Пожалуйста, пойми это и не езди за мной, если и узнаешь, где я. Такой твой приезд только ухудшит твое и мое положение, но не изменит моего решения». Далее он прощался с нею и благодарил за совместную жизнь.

Казалось бы — все объяснено доходчиво и должно быть понято и принято любящим человеком. Но ведь любящим! А его жена думает не о муже, а о своем реноме и опять своевольничает: вопреки его просьбам предпринимает розыск и преследование, окружает несчастного посланниками. Теряющий самообладание старик пускается в бега, теперь уже без конечной цели. Сопровождаемый нежелательными соглядатаями приближающейся кончины, он паникует, сбивчиво путает след, мечется, говорит, что едет то в Новочеркасск, то в Болгарию, то на Кавказ… Что-то гнало его вперед, нарушало равновесие духа, удаляло от людей… Он искал уединения, а они, ничего не понимая, настигали его. Какое бессердечие, какой ужас!

Навязчивая со стороны жены забота, эгоистичная, нечуткая, без понимания сути происходящего, завершилась трагедией — великий писатель скончался утром 7 старого ноября 1910 года — в чужом доме, так и не обретя покоя. Жаль его, настоящего белого бизона среди людей (пишу так, чтобы не повторяться за Лениным, но чтобы дать понять, что ближе всего к разгадке поступка Толстого подошел именно Владимир Ильич, хотя не смог дать образ).
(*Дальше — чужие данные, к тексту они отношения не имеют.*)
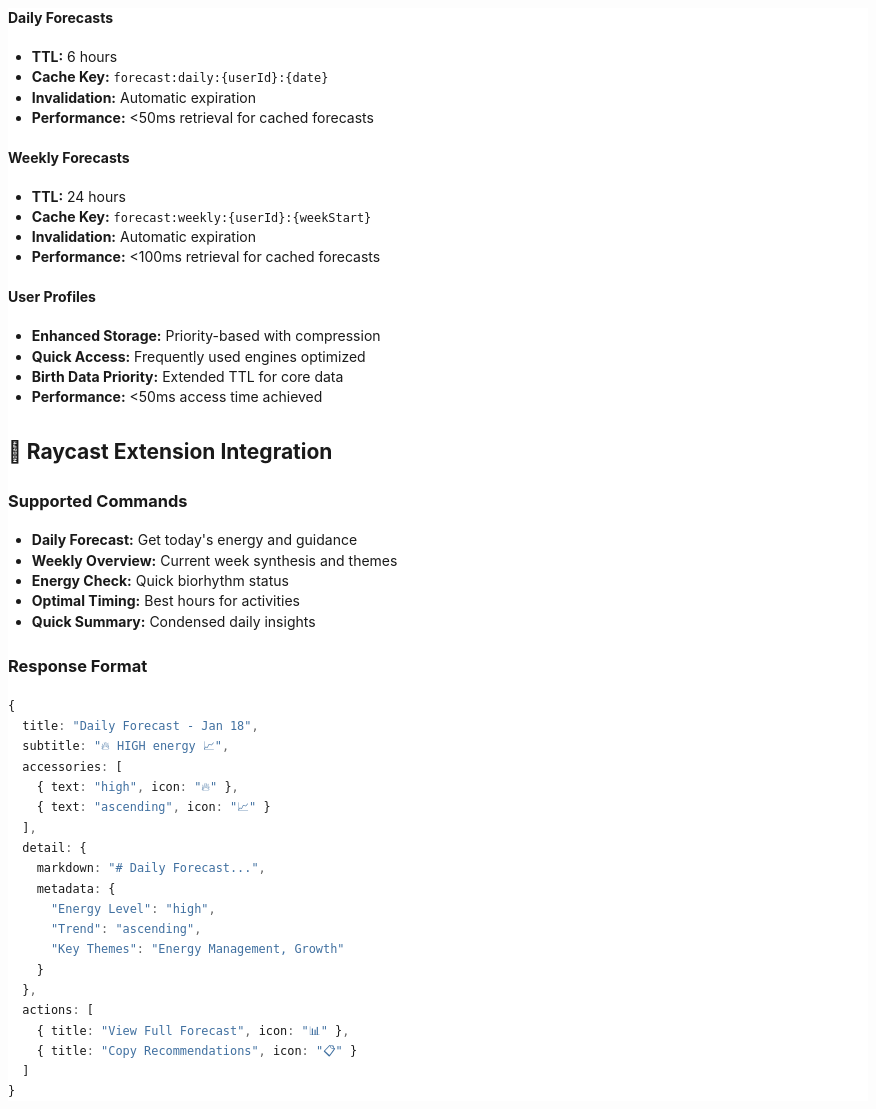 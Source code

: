 #### Daily Forecasts
- **TTL:** 6 hours
- **Cache Key:** `forecast:daily:{userId}:{date}`
- **Invalidation:** Automatic expiration
- **Performance:** <50ms retrieval for cached forecasts

#### Weekly Forecasts
- **TTL:** 24 hours
- **Cache Key:** `forecast:weekly:{userId}:{weekStart}`
- **Invalidation:** Automatic expiration
- **Performance:** <100ms retrieval for cached forecasts

#### User Profiles
- **Enhanced Storage:** Priority-based with compression
- **Quick Access:** Frequently used engines optimized
- **Birth Data Priority:** Extended TTL for core data
- **Performance:** <50ms access time achieved

## 📱 Raycast Extension Integration

### Supported Commands
- **Daily Forecast:** Get today's energy and guidance
- **Weekly Overview:** Current week synthesis and themes
- **Energy Check:** Quick biorhythm status
- **Optimal Timing:** Best hours for activities
- **Quick Summary:** Condensed daily insights

### Response Format
```typescript
{
  title: "Daily Forecast - Jan 18",
  subtitle: "🔥 HIGH energy 📈",
  accessories: [
    { text: "high", icon: "🔥" },
    { text: "ascending", icon: "📈" }
  ],
  detail: {
    markdown: "# Daily Forecast...",
    metadata: {
      "Energy Level": "high",
      "Trend": "ascending",
      "Key Themes": "Energy Management, Growth"
    }
  },
  actions: [
    { title: "View Full Forecast", icon: "📊" },
    { title: "Copy Recommendations", icon: "📋" }
  ]
}
```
Тогда, помню, я лишь напиталась этим материалом, не найдя всеми искомого — разгадки. И все же долго еще, занятая другими делами, я над этим размышляла. С годами мне все прояснилось. О загадке предсмертного бегства Толстого продолжают писать, рассуждают — уход это или бегство, виновна ли в этом жена или кто-то другой, снимают документально-публицистические фильмы, но тщетно — объяснение неординарному поступку так и не находят. Журналист П. Басинский, например, опубликовавший роман-версию «Бегство из рая» и получивший за нее литературную премию «Большая книга — 2010», констатирует: «…его уход в 82 года из дома до сих пор остается такой же загадкой, как строительство египетских пирамид. Что-то нас все время тревожит в этом событии, не дает покоя. Причем каждое время этот вопрос ставит по-новому».
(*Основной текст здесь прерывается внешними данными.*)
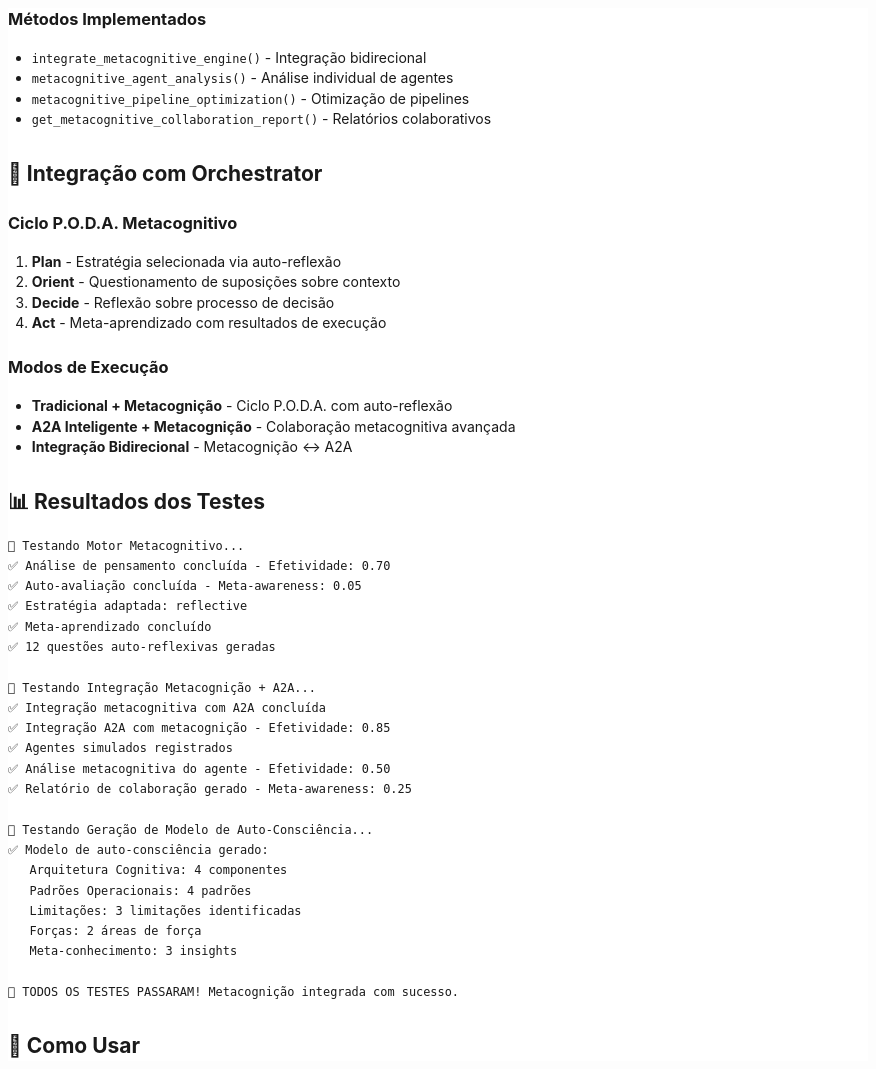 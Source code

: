 ### Métodos Implementados
- `integrate_metacognitive_engine()` - Integração bidirecional
- `metacognitive_agent_analysis()` - Análise individual de agentes
- `metacognitive_pipeline_optimization()` - Otimização de pipelines
- `get_metacognitive_collaboration_report()` - Relatórios colaborativos

## 🔄 Integração com Orchestrator

### Ciclo P.O.D.A. Metacognitivo
1. **Plan** - Estratégia selecionada via auto-reflexão
2. **Orient** - Questionamento de suposições sobre contexto
3. **Decide** - Reflexão sobre processo de decisão
4. **Act** - Meta-aprendizado com resultados de execução

### Modos de Execução
- **Tradicional + Metacognição** - Ciclo P.O.D.A. com auto-reflexão
- **A2A Inteligente + Metacognição** - Colaboração metacognitiva avançada
- **Integração Bidirecional** - Metacognição ↔ A2A

## 📊 Resultados dos Testes

```
🧠 Testando Motor Metacognitivo...
✅ Análise de pensamento concluída - Efetividade: 0.70
✅ Auto-avaliação concluída - Meta-awareness: 0.05
✅ Estratégia adaptada: reflective
✅ Meta-aprendizado concluído
✅ 12 questões auto-reflexivas geradas

🤝 Testando Integração Metacognição + A2A...
✅ Integração metacognitiva com A2A concluída
✅ Integração A2A com metacognição - Efetividade: 0.85
✅ Agentes simulados registrados
✅ Análise metacognitiva do agente - Efetividade: 0.50
✅ Relatório de colaboração gerado - Meta-awareness: 0.25

🧩 Testando Geração de Modelo de Auto-Consciência...
✅ Modelo de auto-consciência gerado:
   Arquitetura Cognitiva: 4 componentes
   Padrões Operacionais: 4 padrões
   Limitações: 3 limitações identificadas
   Forças: 2 áreas de força
   Meta-conhecimento: 3 insights

🎉 TODOS OS TESTES PASSARAM! Metacognição integrada com sucesso.
```

## 🚀 Como Usar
Почему всех исследователей этой тайны постигла неудача, хотя каждый из них и приближался к разгадке на шаг или два?

Потому что они не смотрели в корень событий, внутрь естества человека, совершающего, с их точки зрения, нечто неординарное.
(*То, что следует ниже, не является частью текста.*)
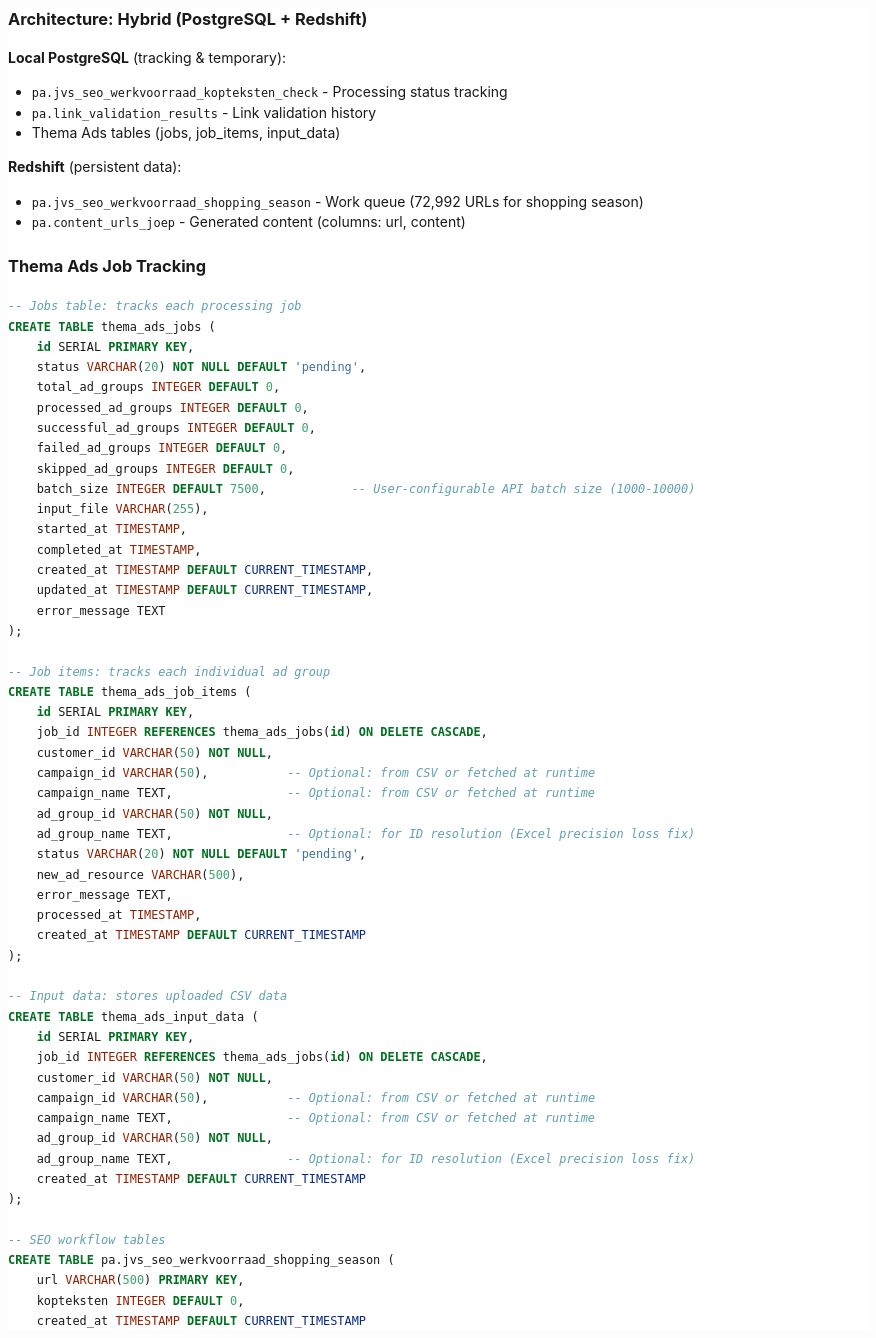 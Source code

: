 ### Architecture: Hybrid (PostgreSQL + Redshift)
**Local PostgreSQL** (tracking & temporary):
- `pa.jvs_seo_werkvoorraad_kopteksten_check` - Processing status tracking
- `pa.link_validation_results` - Link validation history
- Thema Ads tables (jobs, job_items, input_data)

**Redshift** (persistent data):
- `pa.jvs_seo_werkvoorraad_shopping_season` - Work queue (72,992 URLs for shopping season)
- `pa.content_urls_joep` - Generated content (columns: url, content)

### Thema Ads Job Tracking
```sql
-- Jobs table: tracks each processing job
CREATE TABLE thema_ads_jobs (
    id SERIAL PRIMARY KEY,
    status VARCHAR(20) NOT NULL DEFAULT 'pending',
    total_ad_groups INTEGER DEFAULT 0,
    processed_ad_groups INTEGER DEFAULT 0,
    successful_ad_groups INTEGER DEFAULT 0,
    failed_ad_groups INTEGER DEFAULT 0,
    skipped_ad_groups INTEGER DEFAULT 0,
    batch_size INTEGER DEFAULT 7500,            -- User-configurable API batch size (1000-10000)
    input_file VARCHAR(255),
    started_at TIMESTAMP,
    completed_at TIMESTAMP,
    created_at TIMESTAMP DEFAULT CURRENT_TIMESTAMP,
    updated_at TIMESTAMP DEFAULT CURRENT_TIMESTAMP,
    error_message TEXT
);

-- Job items: tracks each individual ad group
CREATE TABLE thema_ads_job_items (
    id SERIAL PRIMARY KEY,
    job_id INTEGER REFERENCES thema_ads_jobs(id) ON DELETE CASCADE,
    customer_id VARCHAR(50) NOT NULL,
    campaign_id VARCHAR(50),           -- Optional: from CSV or fetched at runtime
    campaign_name TEXT,                -- Optional: from CSV or fetched at runtime
    ad_group_id VARCHAR(50) NOT NULL,
    ad_group_name TEXT,                -- Optional: for ID resolution (Excel precision loss fix)
    status VARCHAR(20) NOT NULL DEFAULT 'pending',
    new_ad_resource VARCHAR(500),
    error_message TEXT,
    processed_at TIMESTAMP,
    created_at TIMESTAMP DEFAULT CURRENT_TIMESTAMP
);

-- Input data: stores uploaded CSV data
CREATE TABLE thema_ads_input_data (
    id SERIAL PRIMARY KEY,
    job_id INTEGER REFERENCES thema_ads_jobs(id) ON DELETE CASCADE,
    customer_id VARCHAR(50) NOT NULL,
    campaign_id VARCHAR(50),           -- Optional: from CSV or fetched at runtime
    campaign_name TEXT,                -- Optional: from CSV or fetched at runtime
    ad_group_id VARCHAR(50) NOT NULL,
    ad_group_name TEXT,                -- Optional: for ID resolution (Excel precision loss fix)
    created_at TIMESTAMP DEFAULT CURRENT_TIMESTAMP
);

-- SEO workflow tables
CREATE TABLE pa.jvs_seo_werkvoorraad_shopping_season (
    url VARCHAR(500) PRIMARY KEY,
    kopteksten INTEGER DEFAULT 0,
    created_at TIMESTAMP DEFAULT CURRENT_TIMESTAMP
```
С точки зрения естества тайны в его уходе нет, он согласуется с природной этикой и здоровыми инстинктами почти всех сильных свободных особей. Другое дело, что фактически ему не удалось совершить задуманное. И в результате получилось наоборот: стараниями жены поднялся шум, великого человека превратили в выжившего из ума пигмея, а в миг его ухода устроили вокруг него балаган.

Воистину, не всякая смерть открывает нам истины, не всякая изменяет мир. Но всегда место ушедших остается не занятым, ибо его только они могли занимать. Нам трудно уравнивать своих кумиров, тех, кого мы любим, с другими, поэтому мы и ищем в их оправдание или объяснение что-то необыкновенное, чего просто не может быть, забывая, что они — всего лишь часть природы.